Class BfsImporter

java.lang.Object
net.sf.basedb.util.importer.spotdata.BfsImporter

public class BfsImporter
extends Object
Imports spot data from a serial or matrix BFS. Before it can be used various configuration properties must be set.

The import is started with doImport(). This will start by parsing the metadata file. Additional files that are referenced in the [files] section are opened via the InputStreamLocator. File entries that start with 'x-' are considered to be extra files that should be attached to the child bioassay set. But this is only done if an ExtraFileImporter has been specified.

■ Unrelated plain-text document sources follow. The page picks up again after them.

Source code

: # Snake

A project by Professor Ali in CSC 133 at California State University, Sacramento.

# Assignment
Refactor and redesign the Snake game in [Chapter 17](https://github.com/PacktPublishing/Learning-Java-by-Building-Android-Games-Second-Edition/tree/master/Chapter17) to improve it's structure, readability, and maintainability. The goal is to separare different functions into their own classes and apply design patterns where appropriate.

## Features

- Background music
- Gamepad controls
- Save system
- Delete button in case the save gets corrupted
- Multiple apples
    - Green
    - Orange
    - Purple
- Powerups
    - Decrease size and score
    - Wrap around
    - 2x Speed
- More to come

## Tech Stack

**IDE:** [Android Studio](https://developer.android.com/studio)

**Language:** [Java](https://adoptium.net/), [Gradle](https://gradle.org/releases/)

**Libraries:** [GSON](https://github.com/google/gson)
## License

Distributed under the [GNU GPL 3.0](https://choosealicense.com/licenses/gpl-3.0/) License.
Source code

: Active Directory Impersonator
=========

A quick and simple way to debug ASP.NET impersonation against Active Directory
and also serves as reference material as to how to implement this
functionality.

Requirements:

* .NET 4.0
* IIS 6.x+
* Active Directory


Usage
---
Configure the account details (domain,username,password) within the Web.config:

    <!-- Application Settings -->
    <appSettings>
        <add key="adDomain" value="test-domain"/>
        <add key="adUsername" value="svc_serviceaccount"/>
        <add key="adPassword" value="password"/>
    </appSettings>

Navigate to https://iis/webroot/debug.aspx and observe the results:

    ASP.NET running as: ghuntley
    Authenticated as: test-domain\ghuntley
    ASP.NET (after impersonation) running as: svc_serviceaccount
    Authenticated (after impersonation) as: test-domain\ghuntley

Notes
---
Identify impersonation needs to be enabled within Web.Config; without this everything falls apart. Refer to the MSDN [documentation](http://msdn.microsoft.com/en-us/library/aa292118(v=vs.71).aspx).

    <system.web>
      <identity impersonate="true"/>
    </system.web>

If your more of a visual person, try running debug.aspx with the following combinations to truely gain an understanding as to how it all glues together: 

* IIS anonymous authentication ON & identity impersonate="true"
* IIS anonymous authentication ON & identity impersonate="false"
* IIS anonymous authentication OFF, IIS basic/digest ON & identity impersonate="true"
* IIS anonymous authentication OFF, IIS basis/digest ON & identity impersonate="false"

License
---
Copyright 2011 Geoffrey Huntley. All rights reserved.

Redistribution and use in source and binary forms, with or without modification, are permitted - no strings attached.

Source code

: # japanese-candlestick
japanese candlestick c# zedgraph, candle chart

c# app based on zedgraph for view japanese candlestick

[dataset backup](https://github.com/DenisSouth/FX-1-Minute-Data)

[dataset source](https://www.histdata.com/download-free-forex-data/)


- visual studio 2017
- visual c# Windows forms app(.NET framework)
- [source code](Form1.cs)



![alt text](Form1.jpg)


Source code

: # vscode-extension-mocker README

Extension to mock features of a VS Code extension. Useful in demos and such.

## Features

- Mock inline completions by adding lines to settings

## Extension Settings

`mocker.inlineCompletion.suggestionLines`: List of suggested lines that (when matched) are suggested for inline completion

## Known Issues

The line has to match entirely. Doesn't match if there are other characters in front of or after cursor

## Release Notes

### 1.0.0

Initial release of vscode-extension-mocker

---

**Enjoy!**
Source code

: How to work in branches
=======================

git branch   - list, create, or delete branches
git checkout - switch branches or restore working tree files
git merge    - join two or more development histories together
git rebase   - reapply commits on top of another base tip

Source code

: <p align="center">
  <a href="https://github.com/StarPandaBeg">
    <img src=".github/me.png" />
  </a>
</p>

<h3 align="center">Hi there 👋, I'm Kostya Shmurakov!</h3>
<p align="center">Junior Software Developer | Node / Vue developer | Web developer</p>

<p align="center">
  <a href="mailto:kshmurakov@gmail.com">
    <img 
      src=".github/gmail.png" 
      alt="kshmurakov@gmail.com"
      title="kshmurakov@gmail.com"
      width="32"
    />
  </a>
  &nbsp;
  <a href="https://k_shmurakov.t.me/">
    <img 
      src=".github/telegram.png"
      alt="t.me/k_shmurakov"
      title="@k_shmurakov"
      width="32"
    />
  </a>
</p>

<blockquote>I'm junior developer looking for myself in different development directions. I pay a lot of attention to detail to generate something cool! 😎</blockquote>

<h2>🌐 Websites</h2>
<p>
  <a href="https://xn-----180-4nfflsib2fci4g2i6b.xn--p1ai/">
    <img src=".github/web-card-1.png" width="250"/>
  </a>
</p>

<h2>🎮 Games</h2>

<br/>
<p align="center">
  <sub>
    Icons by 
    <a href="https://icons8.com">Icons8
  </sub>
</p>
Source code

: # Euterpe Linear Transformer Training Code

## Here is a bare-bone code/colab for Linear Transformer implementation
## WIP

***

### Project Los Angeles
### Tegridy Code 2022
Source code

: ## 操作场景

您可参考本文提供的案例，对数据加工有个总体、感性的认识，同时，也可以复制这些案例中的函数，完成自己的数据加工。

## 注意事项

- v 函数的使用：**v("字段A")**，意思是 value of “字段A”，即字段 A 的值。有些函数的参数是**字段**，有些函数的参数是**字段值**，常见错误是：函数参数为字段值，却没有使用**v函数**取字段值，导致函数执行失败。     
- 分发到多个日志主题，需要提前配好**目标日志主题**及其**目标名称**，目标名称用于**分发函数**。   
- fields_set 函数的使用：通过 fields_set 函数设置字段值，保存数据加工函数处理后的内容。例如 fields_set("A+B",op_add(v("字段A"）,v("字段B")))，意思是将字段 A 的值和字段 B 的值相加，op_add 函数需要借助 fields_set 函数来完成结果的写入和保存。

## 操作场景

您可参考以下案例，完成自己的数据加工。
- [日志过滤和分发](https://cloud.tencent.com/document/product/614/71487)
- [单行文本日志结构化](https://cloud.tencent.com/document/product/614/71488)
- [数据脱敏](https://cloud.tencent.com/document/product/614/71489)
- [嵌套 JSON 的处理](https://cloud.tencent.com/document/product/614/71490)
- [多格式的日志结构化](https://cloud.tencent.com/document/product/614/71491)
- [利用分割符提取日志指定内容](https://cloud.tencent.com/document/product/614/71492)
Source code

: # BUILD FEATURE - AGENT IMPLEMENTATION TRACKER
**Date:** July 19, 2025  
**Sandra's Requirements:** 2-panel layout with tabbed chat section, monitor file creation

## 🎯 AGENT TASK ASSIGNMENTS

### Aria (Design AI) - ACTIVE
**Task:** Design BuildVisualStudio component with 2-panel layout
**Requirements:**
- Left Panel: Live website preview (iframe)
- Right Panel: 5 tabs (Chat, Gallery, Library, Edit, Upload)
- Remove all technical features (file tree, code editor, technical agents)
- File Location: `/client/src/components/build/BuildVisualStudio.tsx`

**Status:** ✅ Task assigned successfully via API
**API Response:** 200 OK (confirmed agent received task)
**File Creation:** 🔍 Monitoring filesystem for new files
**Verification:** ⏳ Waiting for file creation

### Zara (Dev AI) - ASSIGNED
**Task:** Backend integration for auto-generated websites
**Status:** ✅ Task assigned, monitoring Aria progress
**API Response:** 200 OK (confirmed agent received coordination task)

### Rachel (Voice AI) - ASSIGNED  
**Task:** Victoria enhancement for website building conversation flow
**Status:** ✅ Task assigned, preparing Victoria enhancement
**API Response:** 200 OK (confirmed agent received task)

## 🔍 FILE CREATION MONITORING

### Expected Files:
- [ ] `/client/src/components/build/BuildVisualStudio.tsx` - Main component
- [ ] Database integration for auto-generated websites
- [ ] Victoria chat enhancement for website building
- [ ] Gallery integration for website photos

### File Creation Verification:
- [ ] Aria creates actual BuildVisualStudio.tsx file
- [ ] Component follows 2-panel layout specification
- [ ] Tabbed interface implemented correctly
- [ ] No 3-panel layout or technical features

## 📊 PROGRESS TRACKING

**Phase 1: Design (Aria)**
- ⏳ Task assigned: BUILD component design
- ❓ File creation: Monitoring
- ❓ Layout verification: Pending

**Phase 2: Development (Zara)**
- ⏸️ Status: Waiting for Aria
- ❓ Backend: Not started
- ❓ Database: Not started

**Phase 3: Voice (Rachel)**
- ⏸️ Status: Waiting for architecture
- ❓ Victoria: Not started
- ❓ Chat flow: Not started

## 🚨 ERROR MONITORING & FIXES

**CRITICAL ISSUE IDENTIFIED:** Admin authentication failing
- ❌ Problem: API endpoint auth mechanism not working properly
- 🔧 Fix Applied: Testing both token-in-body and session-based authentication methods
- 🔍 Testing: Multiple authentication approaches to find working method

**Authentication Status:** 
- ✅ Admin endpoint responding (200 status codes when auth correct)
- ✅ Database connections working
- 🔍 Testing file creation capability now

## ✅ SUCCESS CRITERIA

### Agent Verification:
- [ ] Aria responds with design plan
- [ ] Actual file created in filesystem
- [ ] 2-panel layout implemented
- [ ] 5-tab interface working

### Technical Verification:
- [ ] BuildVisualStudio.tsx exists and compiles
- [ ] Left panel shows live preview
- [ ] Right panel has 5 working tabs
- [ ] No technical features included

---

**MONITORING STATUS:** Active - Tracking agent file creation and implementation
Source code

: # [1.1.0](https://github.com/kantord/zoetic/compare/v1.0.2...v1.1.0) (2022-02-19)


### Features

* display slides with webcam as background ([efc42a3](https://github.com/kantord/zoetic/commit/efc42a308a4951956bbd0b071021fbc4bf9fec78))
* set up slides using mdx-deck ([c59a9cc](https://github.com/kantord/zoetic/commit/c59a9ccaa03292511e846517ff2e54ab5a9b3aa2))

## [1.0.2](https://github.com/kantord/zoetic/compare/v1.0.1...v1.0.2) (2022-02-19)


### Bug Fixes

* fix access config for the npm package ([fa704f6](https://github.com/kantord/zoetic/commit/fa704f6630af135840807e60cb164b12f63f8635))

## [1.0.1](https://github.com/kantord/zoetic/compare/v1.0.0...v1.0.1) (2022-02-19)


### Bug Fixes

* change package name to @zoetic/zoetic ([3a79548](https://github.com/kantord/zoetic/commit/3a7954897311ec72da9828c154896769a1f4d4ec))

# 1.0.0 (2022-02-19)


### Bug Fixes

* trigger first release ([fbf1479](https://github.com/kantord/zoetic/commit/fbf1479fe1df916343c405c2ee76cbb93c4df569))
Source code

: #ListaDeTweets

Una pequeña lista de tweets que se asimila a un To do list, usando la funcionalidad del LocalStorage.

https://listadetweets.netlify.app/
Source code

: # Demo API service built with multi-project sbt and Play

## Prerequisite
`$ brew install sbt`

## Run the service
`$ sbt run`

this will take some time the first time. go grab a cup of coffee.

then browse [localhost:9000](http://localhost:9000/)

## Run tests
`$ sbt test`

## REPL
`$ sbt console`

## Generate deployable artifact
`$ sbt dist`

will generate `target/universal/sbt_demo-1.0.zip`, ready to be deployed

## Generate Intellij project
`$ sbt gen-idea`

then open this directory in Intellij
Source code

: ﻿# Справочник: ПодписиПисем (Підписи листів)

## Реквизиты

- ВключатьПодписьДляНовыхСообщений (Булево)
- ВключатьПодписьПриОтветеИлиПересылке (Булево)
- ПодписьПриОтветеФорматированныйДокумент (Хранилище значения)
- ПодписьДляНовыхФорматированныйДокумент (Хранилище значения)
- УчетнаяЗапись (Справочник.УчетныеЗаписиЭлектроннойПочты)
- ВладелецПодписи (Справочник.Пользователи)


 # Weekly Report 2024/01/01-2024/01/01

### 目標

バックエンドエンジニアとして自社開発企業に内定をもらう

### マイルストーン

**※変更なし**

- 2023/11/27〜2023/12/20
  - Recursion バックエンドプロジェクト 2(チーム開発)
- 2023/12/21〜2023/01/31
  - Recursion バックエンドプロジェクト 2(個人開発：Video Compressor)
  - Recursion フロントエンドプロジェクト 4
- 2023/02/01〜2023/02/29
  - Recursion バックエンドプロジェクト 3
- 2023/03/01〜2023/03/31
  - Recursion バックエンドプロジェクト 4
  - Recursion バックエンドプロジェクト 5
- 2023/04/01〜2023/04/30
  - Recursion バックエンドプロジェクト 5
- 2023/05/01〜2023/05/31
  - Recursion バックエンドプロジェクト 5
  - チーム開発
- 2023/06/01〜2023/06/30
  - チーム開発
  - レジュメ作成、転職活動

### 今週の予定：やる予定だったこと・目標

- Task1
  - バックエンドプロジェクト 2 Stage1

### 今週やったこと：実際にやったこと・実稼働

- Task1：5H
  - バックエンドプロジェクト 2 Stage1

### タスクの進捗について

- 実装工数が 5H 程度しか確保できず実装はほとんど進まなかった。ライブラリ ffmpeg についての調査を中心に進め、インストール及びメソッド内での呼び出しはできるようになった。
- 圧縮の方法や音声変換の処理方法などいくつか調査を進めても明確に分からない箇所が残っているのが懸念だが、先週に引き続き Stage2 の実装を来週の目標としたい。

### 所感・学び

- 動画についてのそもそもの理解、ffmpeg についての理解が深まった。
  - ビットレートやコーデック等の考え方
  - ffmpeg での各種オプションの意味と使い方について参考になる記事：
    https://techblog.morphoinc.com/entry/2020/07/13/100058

The section [settings] is used to control some aspects of the parsing. If the data is going into the same datacube the section is not needed. If a new datacube is needed the importer needs to know how to map the spot data to positions/reporters and to assays. We support three cases:

  1. The data uses the same datacube as the parent
  2. The data needs a new datacube but there is a one-to-one relation with the parent assays
  3. The data needs a new datacube and there may be more than one parent assay for each child assay

A new datacube is created by including a new-data-cube entry in the settings section. Multiple parents per assay is enabled by including a multi-assay-parents entry.

The child bioassay set is by default assumed to use the same IntensityTransform as the parent bioassay set. If the imported data uses a different transform this should be specified by the transform setting. Allowed values are those defined by the IntensityTransform enumeration (NONE, LOG2 or LOG10).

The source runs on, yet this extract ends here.